D Corresponding authors. Email: liumuxing@mail.ccnu.edu.cn; Wei.Hu@plantandfood.co.nz
Soil Research 57(6) 601-614 https://doi.org/10.1071/SR18198
Submitted: 15 July 2018 Accepted: 31 March 2019 Published: 13 June 2019
Abstract
Preferential flow can develop in soil macropores, and macropores are sensitive to human disturbances. This study investigated soil macropore features and the main factors controlling preferential flow at four sites with different levels of human disturbance in a mountainous area in Central China. The level of human disturbance decreased with increasing elevation, with the lowest elevation areas covered with coniferous trees (LF) > middle mountain areas covered with tea gardens (TG) > middle mountain areas covered with deciduous trees and mixed shrubs (MF) > subalpine areas covered with evergreen coniferous trees (HF). At each site, the soil macropore structure at 0–20 cm soil depth was analysed using computed tomography scans (0.6 mm resolution) and Image J software. Preferential flow was determined by analysing the breakthrough curve (BTC) of nitrate. The macroporosity, surface area density, mean macropore size, macropore number density, length density and node density were all ranked in the order of HF ≥ MF ≥ TG = LF. Less disturbed sites had stronger evidence of preferential flow as shown by faster breakthrough, longer tails and greater asymmetry of the BTCs. There were significant (P < 0.05) positive influences of soil macropore properties on pore water velocity and the solute dispersion coefficient. The dispersivity parameter was mainly affected by the macropore equivalent hydraulic radius.

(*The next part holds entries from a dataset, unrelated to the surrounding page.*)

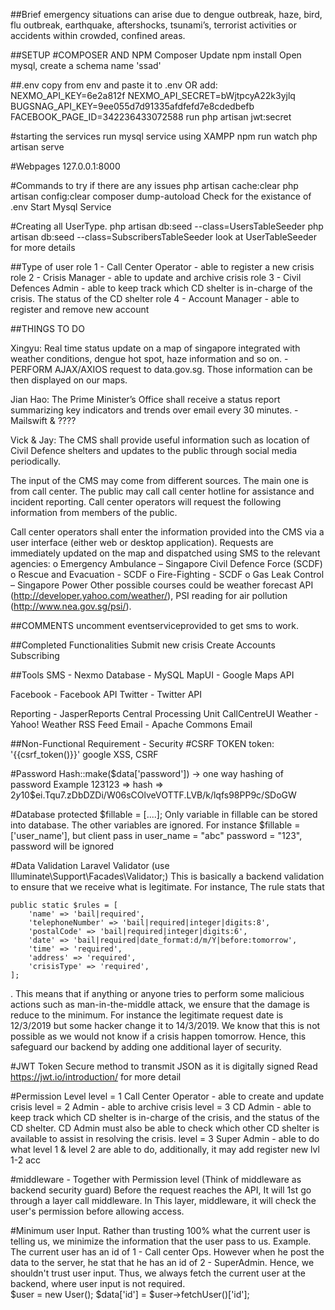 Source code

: ##Brief
emergency situations can arise due to dengue outbreak, haze, bird, flu outbreak, earthquake, aftershocks, tsunami’s, terrorist activities or accidents within crowded, confined areas.

##SETUP
#COMPOSER AND NPM
Composer Update
npm install
Open mysql, create a schema name 'ssad'

##.env
copy from env and paste it to .env
OR
add:
NEXMO_API_KEY=6e2a812f
NEXMO_API_SECRET=bWjtpcyA22k3yjlq
BUGSNAG_API_KEY=9ee055d7d91335afdfefd7e8cdedbefb
FACEBOOK_PAGE_ID=342236433072588
run php artisan jwt:secret

#starting the services
run mysql service using XAMPP 
npm run watch
php artisan serve

#Webpages
127.0.0.1:8000

#Commands to try if there are any issues
php artisan cache:clear
php artisan config:clear
composer dump-autoload
Check for the existance of .env
Start Mysql Service

#Creating all UserType.
php artisan db:seed --class=UsersTableSeeder
php artisan db:seed --class=SubscribersTableSeeder
look at UserTableSeeder for more details

##Type of user
role 1 - Call Center Operator - able to register a new crisis
role 2 - Crisis Manager - able to update and archive crisis
role 3 - Civil Defences Admin - able to keep track which CD shelter is in-charge of the crisis. The status of the CD shelter
role 4 - Account Manager - able to register and remove new account


##THINGS TO DO

Xingyu: Real time status update on a map of singapore integrated with weather conditions, dengue hot spot, haze information and so on.
    - PERFORM AJAX/AXIOS request to data.gov.sg. Those information can be then displayed on our maps.

Jian Hao: The Prime Minister’s Office shall receive a status report summarizing key indicators and trends over email every 30 minutes.
    - Mailswift & ????

Vick & Jay: The CMS shall provide useful information such as location of Civil Defence shelters and updates to the public through social media periodically.


The input of the CMS may come from different sources. The main one is from call center. 
The public may call call center hotline for assistance and incident reporting. Call center operators 
will request the following information from members of the public.

Call center operators shall enter the information provided into the CMS via a user interface (either web or desktop application). 
Requests are immediately updated on the map and dispatched using SMS to the relevant agencies:
o Emergency Ambulance – Singapore Civil Defence Force (SCDF)
o Rescue and Evacuation - SCDF
o Fire-Fighting - SCDF
o Gas Leak Control – Singapore Power
Other possible courses could be weather forecast API (http://developer.yahoo.com/weather/), PSI 
reading for air pollution (http://www.nea.gov.sg/psi/). 

##COMMENTS
uncomment eventserviceprovided to get sms to work.


##Completed Functionalities
Submit new crisis
Create Accounts
Subscribing






##Tools
SMS - Nexmo
Database - MySQL
MapUI - Google Maps API

Facebook - Facebook API
Twitter - Twitter API

Reporting - JasperReports
Central Processing Unit 
CallCentreUI
Weather - Yahoo! Weather RSS Feed
Email - Apache Commons Email




##Non-Functional Requirement - Security
#CSRF TOKEN
token: '{{csrf_token()}}'
google XSS, CSRF

#Password 
Hash::make($data['password']) -> one way hashing of password 
Example
123123 => hash => $2y$10$ei.Tqu7.zDbDZDi/W06sCOlveVOTTF.LVB/k/lqfs98PP9c/SDoGW

#Database
protected $fillable = [....]; Only variable in fillable can be stored into database. The other variables are ignored.
For instance $fillable = ['user_name'], but client pass in user_name = "abc" password = "123", password will be ignored

#Data Validation
Laravel Validator (use Illuminate\Support\Facades\Validator;)
This is basically a backend validation to ensure that we receive what is legitimate. 
For instance, The rule stats that 

    public static $rules = [
        'name' => 'bail|required',
        'telephoneNumber' => 'bail|required|integer|digits:8',
        'postalCode' => 'bail|required|integer|digits:6',
        'date' => 'bail|required|date_format:d/m/Y|before:tomorrow',
        'time' => 'required',
        'address' => 'required',
        'crisisType' => 'required',
    ];
. This means that if anything or anyone tries to perform some malicious actions such as man-in-the-middle attack, we ensure that the damage is reduce to the minimum. For instance the legitimate request date is 12/3/2019 but some hacker change it to 14/3/2019. We know that this is not possible as we would not know if a crisis happen tomorrow. Hence, this safeguard our backend by adding one additional layer of security.

#JWT Token
Secure method to transmit JSON as it is digitally signed
Read https://jwt.io/introduction/ for more detail

#Permission Level
level = 1 Call Center Operator - able to create and update crisis
level = 2 Admin - able to archive crisis
level = 3 CD Admin - able to keep track which CD shelter is in-charge of the crisis, and the status of the CD shelter. 
        CD Admin must also be able to check which other CD shelter is available to assist in resolving the crisis. 
level = 3 Super Admin - able to do what level 1 & level 2 are able to do, additionally, it may add register new lvl 1-2 acc

#middleware - Together with Permission level (Think of middleware as backend security guard)
Before the request reaches the API, It will 1st go through a layer call middleware. In This layer, middleware, it will check the user's permission before allowing access.

#Minimum user Input.
Rather than trusting 100% what the current user is telling us, we minimize the information that the user pass to us.
Example. 
The current user has an id of 1 - Call center Ops. However when he post the data to the server, he stat that he has an id of 2 - SuperAdmin. Hence, we shouldn't trust user input. Thus, we always fetch the current user at the backend, where user input is not required.         
$user = new User();
$data['id'] = $user->fetchUser()['id']; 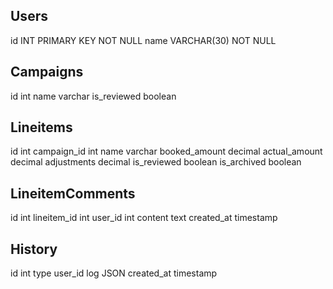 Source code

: ## Users
id INT PRIMARY KEY NOT NULL
name VARCHAR(30) NOT NULL

## Campaigns
id int
name varchar
is_reviewed boolean

## Lineitems
id int
campaign_id int
name varchar
booked_amount decimal
actual_amount decimal
adjustments decimal
is_reviewed boolean
is_archived boolean

## LineitemComments
id int
lineitem_id int
user_id int
content text
created_at timestamp

## History
id int
type 
user_id 
log JSON
created_at timestamp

This study showed that human disturbance in the mountain forest areas significantly decreased soil macropores by changing soil physical properties (e.g. bulk density, texture and soil organic matter content) and root distribution, thus increasing the risk of surface runoff and nutrient losses.
Additional keywords: breakthrough curve, CDE equation, computed tomography, MIM model, root distribution, soil physical properties.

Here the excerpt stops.